To jakaś paranoja. Wiadomo, że dziennie produkujemy tysiące ton odpadów i gdzieś je trzeba składować. Składowane odpady trzeba utylizować. Pomysł z RDF wydaje mi się jedynie słuszny, ażeby pozbyć się nadmiaru odpadów, których za niedługo nie będzie już gdzie zwozić. A tu jakiś SMOT z odległej od Łężańskiej Turaszówki za wszelką cenę chce zaistnieć i mąci we łbach nieuświadomionych Krośnian. Kto Wam dał do tego prawo, UZURPATORZY? Kreujecie się na obrońców środowiska, ale domowe spalarnie już Was nie obchodzą? A ileż to nocami jest spalanych w domowych kotłowniach butelek PET i powodują one smród nie do wytrzymania?
Potrzebna jest nowoczesna spalarnia i ja jestem ZA! Skoro takie ilości śmieci gromadzi się na śmietnisku krośnieńskim to i tutaj racjonalnym jest ich spalanie. Po co je gdzieś wywozić (jak podajecie do Jedlicza), skoro to podraża koszty i na pewno uderzyłoby po kieszeni nas, mieszkańców grodu nad Wisłokiem?
Po co to larum? Nie wierzę, że nowa spalarnia byłaby mniej nowoczesna od dotychczas istniejącej "łężańskiej". Władze miasta na pewno "nie strzeliłyby sobie gola w stopę" i wiedzą co robią. Nie od parady tyle kadencji są przy władzy.
Ludzie ze SMOT, odpuśćcie. Chcecie wprowadzenia zakazu palenia węglem w kotłowniach domowych wzorem Krakowa? Jak tak dalej będziecie jątrzyć to do tego dojdzie.

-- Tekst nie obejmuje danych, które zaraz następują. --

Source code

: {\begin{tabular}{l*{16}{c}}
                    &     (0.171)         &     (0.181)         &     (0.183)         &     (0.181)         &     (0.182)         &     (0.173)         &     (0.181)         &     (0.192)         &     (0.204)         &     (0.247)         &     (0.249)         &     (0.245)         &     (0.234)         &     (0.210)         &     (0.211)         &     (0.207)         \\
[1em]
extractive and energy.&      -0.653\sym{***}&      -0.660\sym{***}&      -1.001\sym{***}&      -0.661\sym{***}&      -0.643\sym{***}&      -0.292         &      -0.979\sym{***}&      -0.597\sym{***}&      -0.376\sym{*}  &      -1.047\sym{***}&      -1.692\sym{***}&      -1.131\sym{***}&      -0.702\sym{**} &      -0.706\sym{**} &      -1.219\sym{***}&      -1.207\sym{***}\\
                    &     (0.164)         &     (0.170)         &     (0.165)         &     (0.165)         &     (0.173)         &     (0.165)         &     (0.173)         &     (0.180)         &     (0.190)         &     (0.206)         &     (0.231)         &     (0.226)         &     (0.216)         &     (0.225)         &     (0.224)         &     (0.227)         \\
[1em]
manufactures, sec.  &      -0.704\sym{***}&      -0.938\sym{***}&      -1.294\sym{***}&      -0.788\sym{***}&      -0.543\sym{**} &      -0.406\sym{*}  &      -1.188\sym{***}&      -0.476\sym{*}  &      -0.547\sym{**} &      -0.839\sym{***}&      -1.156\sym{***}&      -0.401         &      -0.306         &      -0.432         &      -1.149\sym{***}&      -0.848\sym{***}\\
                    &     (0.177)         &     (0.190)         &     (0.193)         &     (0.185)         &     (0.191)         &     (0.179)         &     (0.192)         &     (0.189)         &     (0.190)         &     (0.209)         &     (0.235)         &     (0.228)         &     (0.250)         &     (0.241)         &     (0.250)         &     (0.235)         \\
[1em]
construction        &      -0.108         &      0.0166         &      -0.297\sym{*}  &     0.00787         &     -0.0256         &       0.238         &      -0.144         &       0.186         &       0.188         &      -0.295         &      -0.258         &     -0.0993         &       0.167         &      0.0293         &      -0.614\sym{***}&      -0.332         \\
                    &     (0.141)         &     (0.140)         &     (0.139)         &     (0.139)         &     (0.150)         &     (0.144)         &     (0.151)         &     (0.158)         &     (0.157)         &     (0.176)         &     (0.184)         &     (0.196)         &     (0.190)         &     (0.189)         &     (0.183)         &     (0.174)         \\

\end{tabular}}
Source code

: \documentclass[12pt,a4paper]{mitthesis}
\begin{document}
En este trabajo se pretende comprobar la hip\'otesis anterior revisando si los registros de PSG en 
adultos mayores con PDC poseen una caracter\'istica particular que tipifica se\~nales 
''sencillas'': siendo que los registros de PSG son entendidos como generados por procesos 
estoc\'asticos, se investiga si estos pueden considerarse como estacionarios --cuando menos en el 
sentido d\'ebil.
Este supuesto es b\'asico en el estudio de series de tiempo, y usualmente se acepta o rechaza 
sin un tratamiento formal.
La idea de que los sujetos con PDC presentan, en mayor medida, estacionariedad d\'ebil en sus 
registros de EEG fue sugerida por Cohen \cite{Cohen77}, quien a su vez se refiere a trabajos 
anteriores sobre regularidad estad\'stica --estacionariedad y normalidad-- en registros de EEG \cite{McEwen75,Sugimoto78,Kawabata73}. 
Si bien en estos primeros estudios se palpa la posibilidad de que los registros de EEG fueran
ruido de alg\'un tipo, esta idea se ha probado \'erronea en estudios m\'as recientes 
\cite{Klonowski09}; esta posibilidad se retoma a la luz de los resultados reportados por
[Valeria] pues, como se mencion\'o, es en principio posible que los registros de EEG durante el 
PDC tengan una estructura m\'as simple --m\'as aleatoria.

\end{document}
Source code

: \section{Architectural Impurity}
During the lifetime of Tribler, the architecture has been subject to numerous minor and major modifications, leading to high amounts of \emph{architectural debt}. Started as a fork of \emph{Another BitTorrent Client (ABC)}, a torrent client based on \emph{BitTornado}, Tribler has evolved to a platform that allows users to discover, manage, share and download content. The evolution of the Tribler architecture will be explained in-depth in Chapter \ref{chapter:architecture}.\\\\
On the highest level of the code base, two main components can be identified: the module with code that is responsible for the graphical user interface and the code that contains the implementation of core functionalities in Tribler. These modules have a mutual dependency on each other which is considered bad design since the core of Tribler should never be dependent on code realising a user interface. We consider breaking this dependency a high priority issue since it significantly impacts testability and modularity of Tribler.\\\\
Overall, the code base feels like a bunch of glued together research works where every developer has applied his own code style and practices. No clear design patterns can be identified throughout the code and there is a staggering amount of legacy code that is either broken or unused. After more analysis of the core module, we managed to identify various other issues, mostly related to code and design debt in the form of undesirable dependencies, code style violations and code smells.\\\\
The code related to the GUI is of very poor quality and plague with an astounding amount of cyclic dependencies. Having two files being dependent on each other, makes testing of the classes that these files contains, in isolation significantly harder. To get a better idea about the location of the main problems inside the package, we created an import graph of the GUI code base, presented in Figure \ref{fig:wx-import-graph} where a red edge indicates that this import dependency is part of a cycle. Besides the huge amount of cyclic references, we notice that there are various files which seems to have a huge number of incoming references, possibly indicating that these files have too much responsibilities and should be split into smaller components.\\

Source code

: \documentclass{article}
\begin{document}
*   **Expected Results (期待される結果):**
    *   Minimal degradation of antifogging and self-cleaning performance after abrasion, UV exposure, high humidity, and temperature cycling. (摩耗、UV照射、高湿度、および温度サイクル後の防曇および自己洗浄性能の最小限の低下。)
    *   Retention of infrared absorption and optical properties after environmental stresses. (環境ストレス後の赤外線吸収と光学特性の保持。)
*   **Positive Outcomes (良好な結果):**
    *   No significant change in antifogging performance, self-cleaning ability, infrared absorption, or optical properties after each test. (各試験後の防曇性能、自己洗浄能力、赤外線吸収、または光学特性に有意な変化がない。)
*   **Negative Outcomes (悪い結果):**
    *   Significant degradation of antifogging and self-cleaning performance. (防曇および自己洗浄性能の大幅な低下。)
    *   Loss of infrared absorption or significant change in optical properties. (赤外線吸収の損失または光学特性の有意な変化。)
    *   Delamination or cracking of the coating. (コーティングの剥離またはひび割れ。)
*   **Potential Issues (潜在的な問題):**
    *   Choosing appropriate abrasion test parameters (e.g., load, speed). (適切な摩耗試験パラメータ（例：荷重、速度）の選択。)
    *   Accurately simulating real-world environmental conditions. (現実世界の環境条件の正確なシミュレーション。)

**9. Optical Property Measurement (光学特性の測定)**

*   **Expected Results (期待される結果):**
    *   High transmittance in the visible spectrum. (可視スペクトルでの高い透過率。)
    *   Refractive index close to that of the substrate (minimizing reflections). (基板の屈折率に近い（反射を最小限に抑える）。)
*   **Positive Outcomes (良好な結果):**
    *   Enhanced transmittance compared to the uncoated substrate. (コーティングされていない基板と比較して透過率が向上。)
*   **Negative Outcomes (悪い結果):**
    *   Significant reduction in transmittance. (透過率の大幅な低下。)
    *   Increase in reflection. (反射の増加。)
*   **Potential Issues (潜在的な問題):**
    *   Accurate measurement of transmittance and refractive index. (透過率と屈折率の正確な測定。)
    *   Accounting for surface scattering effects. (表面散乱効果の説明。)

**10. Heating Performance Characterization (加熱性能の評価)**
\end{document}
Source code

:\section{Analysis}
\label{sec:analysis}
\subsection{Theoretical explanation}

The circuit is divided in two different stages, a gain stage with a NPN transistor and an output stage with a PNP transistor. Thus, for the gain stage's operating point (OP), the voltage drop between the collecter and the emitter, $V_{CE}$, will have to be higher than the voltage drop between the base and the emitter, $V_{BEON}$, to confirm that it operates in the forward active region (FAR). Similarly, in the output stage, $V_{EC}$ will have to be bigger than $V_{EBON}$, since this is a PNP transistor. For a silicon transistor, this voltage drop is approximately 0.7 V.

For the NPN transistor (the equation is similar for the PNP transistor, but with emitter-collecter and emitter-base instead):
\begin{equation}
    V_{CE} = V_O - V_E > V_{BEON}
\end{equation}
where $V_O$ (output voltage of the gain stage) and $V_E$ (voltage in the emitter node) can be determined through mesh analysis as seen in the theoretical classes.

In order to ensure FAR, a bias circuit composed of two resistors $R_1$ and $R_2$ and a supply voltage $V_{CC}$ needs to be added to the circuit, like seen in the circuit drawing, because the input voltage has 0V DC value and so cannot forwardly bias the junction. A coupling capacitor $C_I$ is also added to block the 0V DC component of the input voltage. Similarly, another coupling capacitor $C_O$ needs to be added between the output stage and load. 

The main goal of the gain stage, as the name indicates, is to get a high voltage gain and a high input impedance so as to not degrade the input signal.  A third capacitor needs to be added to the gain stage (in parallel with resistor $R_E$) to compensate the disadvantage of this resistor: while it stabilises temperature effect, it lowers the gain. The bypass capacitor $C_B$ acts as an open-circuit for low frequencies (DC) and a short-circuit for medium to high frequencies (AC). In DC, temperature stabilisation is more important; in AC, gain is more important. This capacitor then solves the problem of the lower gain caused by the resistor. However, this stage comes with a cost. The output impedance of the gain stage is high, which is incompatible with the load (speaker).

A z drugiej strony... Przypomina mi się przypowieść o moralności Kalego.
Ośrodek dla bezdomnych? Jak najbardziej. Tylko nie koło mnie.
Ośrodek dla nosicieli HIV? Jak najbardziej. Tylko nie koło mnie.
Ośrodek dla uchodźców z Syrii? Jak najbardziej. Tylko nie koło mnie.
I wreszcie.
Spalarnia? Jak najbardziej. Tylko nie koło mnie.